To be honest I’m not that passionate about this. The wife makes too much money and we have an annoying habit of buying too much stuff so would end-up helping the good state of Oregon no matter what. A 9% income tax starting at 6K seems pretty damn regressive to me. I think what I’m looking for is some stability. Politicians know that we want great schools, no potholes, and a policeman on every corner - they also know we don’t want to pay for it. They try and grab money and we try and stop them. It’s a fun game and not particularly dependant on the form of the tax, in my humble opinion.

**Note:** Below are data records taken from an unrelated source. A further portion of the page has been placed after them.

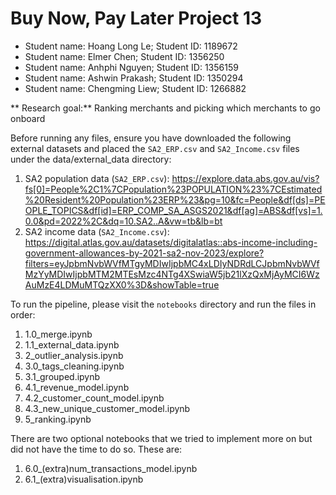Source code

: # Buy Now, Pay Later Project 13
- Student name: Hoang Long Le; Student ID: 1189672
- Student name: Elmer Chen; Student ID: 1356250
- Student name: Anhphi Nguyen; Student ID: 1356159
- Student name:  Ashwin Prakash; Student ID: 1350294
- Student name:  Chengming Liew; Student ID: 1266882

** Research goal:** Ranking merchants and picking which merchants to go onboard

Before running any files, ensure you have downloaded the following external datasets and placed the `SA2_ERP.csv` and `SA2_Income.csv` files under the data/external_data directory:
1. SA2 population data (`SA2_ERP.csv`): https://explore.data.abs.gov.au/vis?fs[0]=People%2C1%7CPopulation%23POPULATION%23%7CEstimated%20Resident%20Population%23ERP%23&pg=10&fc=People&df[ds]=PEOPLE_TOPICS&df[id]=ERP_COMP_SA_ASGS2021&df[ag]=ABS&df[vs]=1.0.0&pd=2022%2C&dq=10.SA2..A&vw=tb&lb=bt
2. SA2 income data (`SA2_Income.csv`): https://digital.atlas.gov.au/datasets/digitalatlas::abs-income-including-government-allowances-by-2021-sa2-nov-2023/explore?filters=eyJpbmNvbWVfMTgyMDIwIjpbMC4xLDIyNDRdLCJpbmNvbWVfMzYyMDIwIjpbMTM2MTEsMzc4NTg4XSwiaW5jb21lXzQxMjAyMCI6WzAuMzE4LDMuMTQzXX0%3D&showTable=true

To run the pipeline, please visit the `notebooks` directory and run the files in order:
1. 1.0_merge.ipynb 
2. 1.1_external_data.ipynb 
3. 2_outlier_analysis.ipynb 
4. 3.0_tags_cleaning.ipynb 
5. 3.1_grouped.ipynb 
6. 4.1_revenue_model.ipynb 
7. 4.2_customer_count_model.ipynb
8. 4.3_new_unique_customer_model.ipynb
9. 5_ranking.ipynb

There are two optional notebooks that we tried to implement more on but did not have the time to do so. These are:
1. 6.0_(extra)num_transactions_model.ipynb
2. 6.1_(extra)visualisation.ipynb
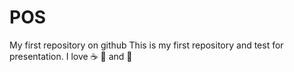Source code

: # POS
My first repository on github
This is my first repository and test for presentation.
I love :coffee: :pizza: and :dancer:
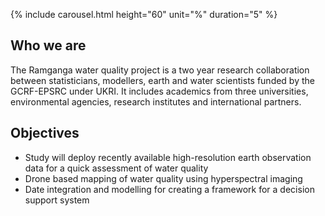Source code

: 
{% include carousel.html height="60" unit="%" duration="5" %}
  
## Who we are

The Ramganga water quality project is a two year research collaboration between statisticians, modellers, earth and water scientists funded by the GCRF-EPSRC under UKRI.  It includes academics from three universities, environmental agencies, research institutes and international partners.  


## Objectives
 - Study will deploy recently available high-resolution earth observation data for a quick assessment of water quality 
 - Drone based mapping of water quality using hyperspectral imaging
 - Date integration and modelling for creating a framework for a decision support system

rr. From a question about revenue sources to an implied belief in eugenics in two sentences. Fine stuff indeed. Well done.
Posted by Sherwood | May 4, 2007 7:08 PM
that, I believe, would be your inference - wholly unrelated to my point, as usual.
but thanks.
Posted by rr | May 4, 2007 7:12 PM
All this rhetoric and nothing mentioned on Corporation skating taxation. I remember when taxation was close to 50/50 with corporations paying close to their half of the burden. Now they are paying less than 10%. This is where the discussion should begin. Liberals are bad as right wingers on this...could it be the campaign gifts they both get?

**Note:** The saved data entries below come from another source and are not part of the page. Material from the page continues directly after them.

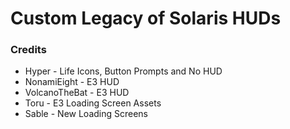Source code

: # Custom Legacy of Solaris HUDs
### Credits
- Hyper - Life Icons, Button Prompts and No HUD
- NonamiEight - E3 HUD
- VolcanoTheBat - E3 HUD
- Toru - E3 Loading Screen Assets
- Sable - New Loading Screens
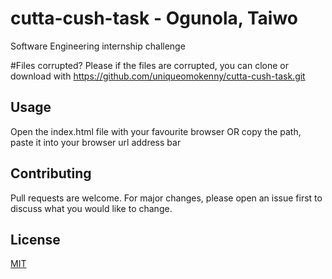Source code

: # cutta-cush-task - Ogunola, Taiwo
Software Engineering internship challenge

#Files corrupted?
Please if the files are corrupted, you can clone or download with https://github.com/uniqueomokenny/cutta-cush-task.git

## Usage
Open the index.html file with your favourite browser
OR
copy the path, paste it into your browser url address bar

## Contributing
Pull requests are welcome. For major changes, please open an issue first to discuss what you would like to change.

## License
[MIT](https://choosealicense.com/licenses/mit/)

Posted by K | May 4, 2007 7:26 PM
I would love to have a City of Portland employee pension.
It's the only sustainable way I'll be able to live here once all the sustainable city/county/state tax increases go into effect.
Posted by Mister Tee | May 4, 2007 7:29 PM
Sherwood, there you go again. Why should "children's clothing" be exempt from a sales tax? Less than 24% of the population is under 21. I could think of hundreds of other "special interests" catagories that should be exempted with similar arguments to "children's clothing". Gosh, that's almost like the tax system we have now-a sea of exemptions.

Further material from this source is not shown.